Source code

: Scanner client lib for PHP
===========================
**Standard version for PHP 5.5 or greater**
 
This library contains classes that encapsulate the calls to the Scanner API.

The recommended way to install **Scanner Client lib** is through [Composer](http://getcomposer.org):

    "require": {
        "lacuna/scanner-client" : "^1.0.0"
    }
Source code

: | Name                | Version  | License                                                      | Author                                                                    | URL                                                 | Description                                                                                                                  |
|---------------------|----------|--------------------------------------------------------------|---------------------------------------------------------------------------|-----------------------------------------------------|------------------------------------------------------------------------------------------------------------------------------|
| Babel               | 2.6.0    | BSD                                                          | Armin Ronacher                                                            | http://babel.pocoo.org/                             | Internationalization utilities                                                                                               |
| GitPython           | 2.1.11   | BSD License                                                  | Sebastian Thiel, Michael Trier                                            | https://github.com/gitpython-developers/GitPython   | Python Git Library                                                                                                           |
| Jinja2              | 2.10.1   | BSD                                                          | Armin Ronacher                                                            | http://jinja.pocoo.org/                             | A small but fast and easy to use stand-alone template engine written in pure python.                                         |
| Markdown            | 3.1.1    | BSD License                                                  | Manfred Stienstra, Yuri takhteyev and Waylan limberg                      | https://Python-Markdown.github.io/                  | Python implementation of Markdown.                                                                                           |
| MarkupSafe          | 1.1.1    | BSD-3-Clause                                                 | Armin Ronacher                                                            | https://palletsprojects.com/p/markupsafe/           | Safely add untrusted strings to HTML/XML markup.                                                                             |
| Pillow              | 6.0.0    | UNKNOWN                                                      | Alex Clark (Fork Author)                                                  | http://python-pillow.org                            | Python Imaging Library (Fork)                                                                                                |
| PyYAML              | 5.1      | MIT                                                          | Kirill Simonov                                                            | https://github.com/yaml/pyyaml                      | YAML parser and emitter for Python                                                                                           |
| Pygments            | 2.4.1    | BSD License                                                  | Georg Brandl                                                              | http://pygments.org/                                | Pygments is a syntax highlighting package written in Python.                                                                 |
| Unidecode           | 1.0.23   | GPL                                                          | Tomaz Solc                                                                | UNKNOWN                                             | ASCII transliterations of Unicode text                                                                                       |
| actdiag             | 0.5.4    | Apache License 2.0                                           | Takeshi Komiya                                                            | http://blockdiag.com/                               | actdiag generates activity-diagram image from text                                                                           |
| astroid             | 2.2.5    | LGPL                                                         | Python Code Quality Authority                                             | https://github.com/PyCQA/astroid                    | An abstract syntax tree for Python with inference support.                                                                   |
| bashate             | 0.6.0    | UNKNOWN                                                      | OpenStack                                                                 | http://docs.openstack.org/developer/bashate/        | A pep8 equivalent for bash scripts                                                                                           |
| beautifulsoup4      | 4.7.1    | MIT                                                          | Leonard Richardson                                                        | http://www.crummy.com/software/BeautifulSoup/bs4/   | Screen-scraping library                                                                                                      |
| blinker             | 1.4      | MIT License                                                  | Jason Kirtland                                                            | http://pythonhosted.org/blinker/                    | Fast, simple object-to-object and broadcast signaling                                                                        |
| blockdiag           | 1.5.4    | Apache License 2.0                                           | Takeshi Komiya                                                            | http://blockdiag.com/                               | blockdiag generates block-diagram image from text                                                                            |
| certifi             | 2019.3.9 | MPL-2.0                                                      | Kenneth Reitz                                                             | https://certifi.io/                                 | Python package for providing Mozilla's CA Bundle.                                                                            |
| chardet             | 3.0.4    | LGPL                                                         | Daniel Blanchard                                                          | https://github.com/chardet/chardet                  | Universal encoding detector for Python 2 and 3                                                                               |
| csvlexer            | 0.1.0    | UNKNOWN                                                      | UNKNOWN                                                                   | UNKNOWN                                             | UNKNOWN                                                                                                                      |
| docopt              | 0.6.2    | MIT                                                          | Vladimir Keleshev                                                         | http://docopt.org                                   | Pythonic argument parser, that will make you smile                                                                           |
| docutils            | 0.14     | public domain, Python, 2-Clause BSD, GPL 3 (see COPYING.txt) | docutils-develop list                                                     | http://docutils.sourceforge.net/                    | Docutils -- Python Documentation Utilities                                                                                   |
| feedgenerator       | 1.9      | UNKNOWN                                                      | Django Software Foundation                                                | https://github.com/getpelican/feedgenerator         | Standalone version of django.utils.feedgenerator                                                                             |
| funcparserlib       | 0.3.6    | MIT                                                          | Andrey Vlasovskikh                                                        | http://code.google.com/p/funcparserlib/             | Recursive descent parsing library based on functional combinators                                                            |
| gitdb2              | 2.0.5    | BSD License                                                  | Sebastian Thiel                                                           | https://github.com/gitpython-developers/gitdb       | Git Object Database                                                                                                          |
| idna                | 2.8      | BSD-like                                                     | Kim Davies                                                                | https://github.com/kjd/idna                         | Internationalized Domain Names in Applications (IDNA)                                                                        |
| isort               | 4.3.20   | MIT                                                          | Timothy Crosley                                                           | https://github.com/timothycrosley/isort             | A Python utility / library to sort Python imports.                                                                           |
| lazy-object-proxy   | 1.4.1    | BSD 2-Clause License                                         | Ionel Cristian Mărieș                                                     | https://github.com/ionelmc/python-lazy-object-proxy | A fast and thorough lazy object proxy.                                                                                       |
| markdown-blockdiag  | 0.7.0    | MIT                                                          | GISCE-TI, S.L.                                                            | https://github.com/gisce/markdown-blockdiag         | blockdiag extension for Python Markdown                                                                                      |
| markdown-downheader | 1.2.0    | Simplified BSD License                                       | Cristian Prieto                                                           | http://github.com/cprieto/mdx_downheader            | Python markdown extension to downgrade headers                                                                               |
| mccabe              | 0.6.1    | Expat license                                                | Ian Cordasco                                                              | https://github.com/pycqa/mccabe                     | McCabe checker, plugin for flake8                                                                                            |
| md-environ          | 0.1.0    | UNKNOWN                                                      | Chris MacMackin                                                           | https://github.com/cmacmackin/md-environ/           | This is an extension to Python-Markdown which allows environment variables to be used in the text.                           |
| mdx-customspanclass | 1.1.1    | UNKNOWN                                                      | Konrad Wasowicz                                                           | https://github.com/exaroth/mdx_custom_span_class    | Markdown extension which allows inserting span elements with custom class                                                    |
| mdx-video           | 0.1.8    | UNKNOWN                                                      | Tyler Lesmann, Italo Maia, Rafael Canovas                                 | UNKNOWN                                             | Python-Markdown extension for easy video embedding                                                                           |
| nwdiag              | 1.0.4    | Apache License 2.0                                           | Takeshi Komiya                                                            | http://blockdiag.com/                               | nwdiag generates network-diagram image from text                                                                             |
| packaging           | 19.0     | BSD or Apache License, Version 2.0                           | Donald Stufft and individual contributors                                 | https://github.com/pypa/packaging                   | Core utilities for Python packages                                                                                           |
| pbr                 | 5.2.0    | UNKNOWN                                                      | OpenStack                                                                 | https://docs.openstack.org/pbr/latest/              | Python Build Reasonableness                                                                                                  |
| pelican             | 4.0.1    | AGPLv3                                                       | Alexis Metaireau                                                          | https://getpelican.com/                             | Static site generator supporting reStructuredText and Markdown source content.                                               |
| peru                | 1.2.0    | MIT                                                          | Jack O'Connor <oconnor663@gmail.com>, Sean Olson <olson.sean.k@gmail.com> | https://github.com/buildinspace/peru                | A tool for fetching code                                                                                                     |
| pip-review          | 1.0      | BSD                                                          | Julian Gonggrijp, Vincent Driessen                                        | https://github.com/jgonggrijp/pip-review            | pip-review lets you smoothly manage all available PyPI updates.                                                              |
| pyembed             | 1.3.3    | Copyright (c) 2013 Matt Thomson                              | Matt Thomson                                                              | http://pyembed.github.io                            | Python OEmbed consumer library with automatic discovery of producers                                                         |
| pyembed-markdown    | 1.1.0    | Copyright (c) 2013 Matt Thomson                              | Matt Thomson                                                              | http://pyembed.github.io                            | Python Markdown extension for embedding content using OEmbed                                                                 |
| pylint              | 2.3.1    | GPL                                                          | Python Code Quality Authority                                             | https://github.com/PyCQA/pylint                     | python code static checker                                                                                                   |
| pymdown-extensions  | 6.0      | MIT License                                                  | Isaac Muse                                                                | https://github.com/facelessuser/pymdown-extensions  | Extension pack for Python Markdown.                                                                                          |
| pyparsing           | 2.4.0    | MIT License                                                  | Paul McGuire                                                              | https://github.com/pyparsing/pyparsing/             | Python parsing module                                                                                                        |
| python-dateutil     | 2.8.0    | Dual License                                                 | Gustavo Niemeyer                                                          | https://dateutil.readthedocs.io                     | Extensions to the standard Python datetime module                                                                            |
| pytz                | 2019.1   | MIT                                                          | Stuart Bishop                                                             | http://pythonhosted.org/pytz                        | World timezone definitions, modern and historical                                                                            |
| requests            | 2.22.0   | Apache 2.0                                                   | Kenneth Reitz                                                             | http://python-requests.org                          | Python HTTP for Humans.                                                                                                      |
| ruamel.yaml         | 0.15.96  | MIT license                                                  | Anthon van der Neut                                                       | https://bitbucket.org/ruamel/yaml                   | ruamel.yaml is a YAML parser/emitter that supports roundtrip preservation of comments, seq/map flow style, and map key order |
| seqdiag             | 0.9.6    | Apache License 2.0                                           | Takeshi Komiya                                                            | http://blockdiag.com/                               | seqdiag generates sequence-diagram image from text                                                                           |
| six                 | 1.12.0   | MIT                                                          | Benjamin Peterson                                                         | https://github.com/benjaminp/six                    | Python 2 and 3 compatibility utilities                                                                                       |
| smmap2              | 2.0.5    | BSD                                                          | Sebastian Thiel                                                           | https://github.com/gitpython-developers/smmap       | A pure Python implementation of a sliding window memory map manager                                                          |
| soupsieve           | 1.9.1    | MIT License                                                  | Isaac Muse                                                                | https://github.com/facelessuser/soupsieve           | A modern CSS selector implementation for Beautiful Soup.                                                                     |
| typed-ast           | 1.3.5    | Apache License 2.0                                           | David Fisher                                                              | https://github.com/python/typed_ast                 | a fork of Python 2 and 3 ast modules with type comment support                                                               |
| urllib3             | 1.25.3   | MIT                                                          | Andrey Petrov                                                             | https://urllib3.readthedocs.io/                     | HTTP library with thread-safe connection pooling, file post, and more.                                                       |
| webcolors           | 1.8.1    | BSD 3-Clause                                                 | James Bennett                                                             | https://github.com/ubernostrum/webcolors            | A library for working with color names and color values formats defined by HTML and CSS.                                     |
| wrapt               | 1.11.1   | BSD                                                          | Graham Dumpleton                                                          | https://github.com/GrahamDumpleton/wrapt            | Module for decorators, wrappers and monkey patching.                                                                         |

-=-=-=-=-

Instructions for the task => Within the listing above, locate the line containing "Python HTTP for" and the line containing "and 3 compatibility". Reproduce those two lines and all lines between them exactly, with nothing added.

The completed task =>
| requests            | 2.22.0   | Apache 2.0                                                   | Kenneth Reitz                                                             | http://python-requests.org                          | Python HTTP for Humans.                                                                                                      |
| ruamel.yaml         | 0.15.96  | MIT license                                                  | Anthon van der Neut                                                       | https://bitbucket.org/ruamel/yaml                   | ruamel.yaml is a YAML parser/emitter that supports roundtrip preservation of comments, seq/map flow style, and map key order |
| seqdiag             | 0.9.6    | Apache License 2.0                                           | Takeshi Komiya                                                            | http://blockdiag.com/                               | seqdiag generates sequence-diagram image from text                                                                           |
| six                 | 1.12.0   | MIT                                                          | Benjamin Peterson                                                         | https://github.com/benjaminp/six                    | Python 2 and 3 compatibility utilities                                                                                       |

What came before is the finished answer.